* _WHAT THE EXERCISE ASKS_:
Scan the records for the word "userBuffer". Copy each line that includes it.

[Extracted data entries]
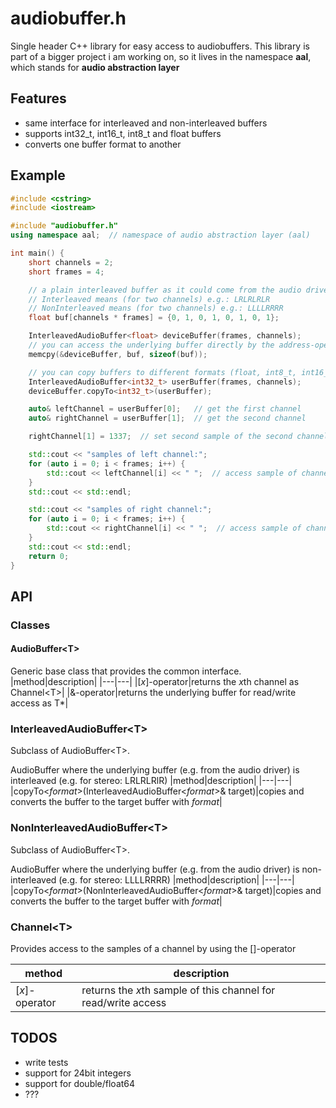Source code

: # audiobuffer.h

Single header C++ library for easy access to audiobuffers.
This library is part of a bigger project i am working on, so it lives in the namespace **aal**, which stands for **audio abstraction layer**

## Features

- same interface for interleaved and non-interleaved buffers
- supports int32_t, int16_t, int8_t and float buffers
- converts one buffer format to another

## Example
```c++
#include <cstring>
#include <iostream>

#include "audiobuffer.h"
using namespace aal;  // namespace of audio abstraction layer (aal)

int main() {
    short channels = 2;
    short frames = 4;

    // a plain interleaved buffer as it could come from the audio driver
    // Interleaved means (for two channels) e.g.: LRLRLRLR
    // NonInterleaved means (for two channels) e.g.: LLLLRRRR
    float buf[channels * frames] = {0, 1, 0, 1, 0, 1, 0, 1};

    InterleavedAudioBuffer<float> deviceBuffer(frames, channels);
    // you can access the underlying buffer directly by the address-operator &
    memcpy(&deviceBuffer, buf, sizeof(buf));

    // you can copy buffers to different formats (float, int8_t, int16_t and int32_t)
    InterleavedAudioBuffer<int32_t> userBuffer(frames, channels);
    deviceBuffer.copyTo<int32_t>(userBuffer);

    auto& leftChannel = userBuffer[0];   // get the first channel
    auto& rightChannel = userBuffer[1];  // get the second channel

    rightChannel[1] = 1337;  // set second sample of the second channel

    std::cout << "samples of left channel:";
    for (auto i = 0; i < frames; i++) {
        std::cout << leftChannel[i] << " ";  // access sample of channel
    }
    std::cout << std::endl;

    std::cout << "samples of right channel:";
    for (auto i = 0; i < frames; i++) {
        std::cout << rightChannel[i] << " ";  // access sample of channel
    }
    std::cout << std::endl;
    return 0;
}
```

## API
### Classes
#### AudioBuffer\<T\>
Generic base class that provides the common interface.
|method|description|
|---|---|
|[*x*]-operator|returns the *x*th channel as Channel\<T>|
|&-operator|returns the underlying buffer for read/write access as T*|
### InterleavedAudioBuffer\<T>
Subclass of AudioBuffer\<T>.

AudioBuffer where the underlying buffer (e.g. from the audio driver) is interleaved (e.g. for stereo: LRLRLRlR)
|method|description|
|---|---|
|copyTo\<*format*>(InterleavedAudioBuffer\<*format*>& target)|copies and converts the buffer to the target buffer with *format*|

### NonInterleavedAudioBuffer\<T>
Subclass of AudioBuffer\<T>.

AudioBuffer where the underlying buffer (e.g. from the audio driver) is non-interleaved (e.g. for stereo: LLLLRRRR)
|method|description|
|---|---|
|copyTo\<*format*>(NonInterleavedAudioBuffer\<*format*>& target)|copies and converts the buffer to the target buffer with *format*|
### Channel\<T>
Provides access to the samples of a channel by using the []-operator

|method|description|
|---|---|
|[*x*]-operator|returns the *x*th sample of this channel for read/write access|

## TODOS
- write tests
- support for 24bit integers
- support for double/float64
- ???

* _SOLUTION TO THE PROBLEM_:
    InterleavedAudioBuffer<int32_t> userBuffer(frames, channels);
    deviceBuffer.copyTo<int32_t>(userBuffer);
    auto& leftChannel = userBuffer[0];   // get the first channel
    auto& rightChannel = userBuffer[1];  // get the second channel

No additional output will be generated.